California Governor Gavin Newsom has lavished praise on Tesla founder and CEO Elon Musk calling him ‘one of the world’s great innovators and entrepreneurs’ just hours after taking a parting shot at the entrepreneur and business magnate who plans to move the headquarters to Texas.
‘I mean what an extraordinary, extraordinary talent,’ Governor Newsom said at a bill-signing ceremony in Oakland on Friday afternoon where he thanked Musk and Tesla for investing in California.
California is the state where the company was created and opened its first factory.

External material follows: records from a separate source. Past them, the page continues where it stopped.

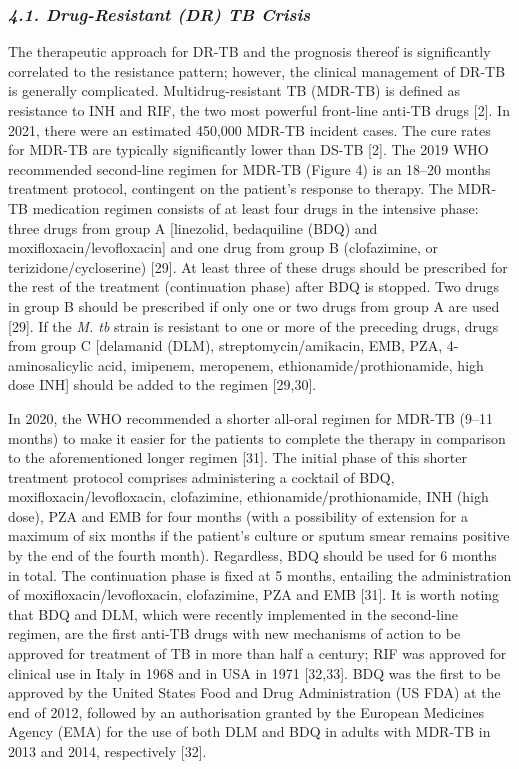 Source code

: \documentclass{article}
\begin{document}
\subsubsection{\textit{4.1. Drug-Resistant (DR) TB Crisis}}

The therapeutic approach for DR-TB and the prognosis thereof is significantly correlated to the resistance pattern; however, the clinical management of DR-TB is generally complicated. Multidrug-resistant TB (MDR-TB) is defined as resistance to INH and RIF, the two most powerful front-line anti-TB drugs [2]. In 2021, there were an estimated 450,000 MDR-TB incident cases. The cure rates for MDR-TB are typically significantly lower than DS-TB [2]. The 2019 WHO recommended second-line regimen for MDR-TB (Figure 4) is an 18–20 months treatment protocol, contingent on the patient's response to therapy. The MDR-TB medication regimen consists of at least four drugs in the intensive phase: three drugs from group A [linezolid, bedaquiline (BDQ) and moxifloxacin/levofloxacin] and one drug from group B (clofazimine, or terizidone/cycloserine) [29]. At least three of these drugs should be prescribed for the rest of the treatment (continuation phase) after BDQ is stopped. Two drugs in group B should be prescribed if only one or two drugs from group A are used [29]. If the \textit{M. tb} strain is resistant to one or more of the preceding drugs, drugs from group C [delamanid (DLM), streptomycin/amikacin, EMB, PZA, 4-aminosalicylic acid, imipenem, meropenem, ethionamide/prothionamide, high dose INH] should be added to the regimen [29,30].

In 2020, the WHO recommended a shorter all-oral regimen for MDR-TB (9–11 months) to make it easier for the patients to complete the therapy in comparison to the aforementioned longer regimen [31]. The initial phase of this shorter treatment protocol comprises administering a cocktail of BDQ, moxifloxacin/levofloxacin, clofazimine, ethionamide/prothionamide, INH (high dose), PZA and EMB for four months (with a possibility of extension for a maximum of six months if the patient's culture or sputum smear remains positive by the end of the fourth month). Regardless, BDQ should be used for 6 months in total. The continuation phase is fixed at 5 months, entailing the administration of moxifloxacin/levofloxacin, clofazimine, PZA and EMB [31]. It is worth noting that BDQ and DLM, which were recently implemented in the second-line regimen, are the first anti-TB drugs with new mechanisms of action to be approved for treatment of TB in more than half a century; RIF was approved for clinical use in Italy in 1968 and in USA in 1971 [32,33]. BDQ was the first to be approved by the United States Food and Drug Administration (US FDA) at the end of 2012, followed by an authorisation granted by the European Medicines Agency (EMA) for the use of both DLM and BDQ in adults with MDR-TB in 2013 and 2014, respectively [32].
\end{document}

Newsom had previously said he was ‘not worried about Elon leaving any time soon’ and the state was committed to the car maker’s success. ‘We may not be the cheapest place to do business but we are the best place to do business,’ he commented last December.
At the first few months of the coronavirus pandemic, Musk launched several Twitter tantrums threatening to move his electric car company out of California as a protest against the state’s coronavirus stay-at-home order.
“Frankly, this is the final straw,” wrote Musk in May after officials in Alameda County declined to let Tesla’s factory re-open. “Tesla will now move its HQ and future programs to Texas/Nevada immediately.”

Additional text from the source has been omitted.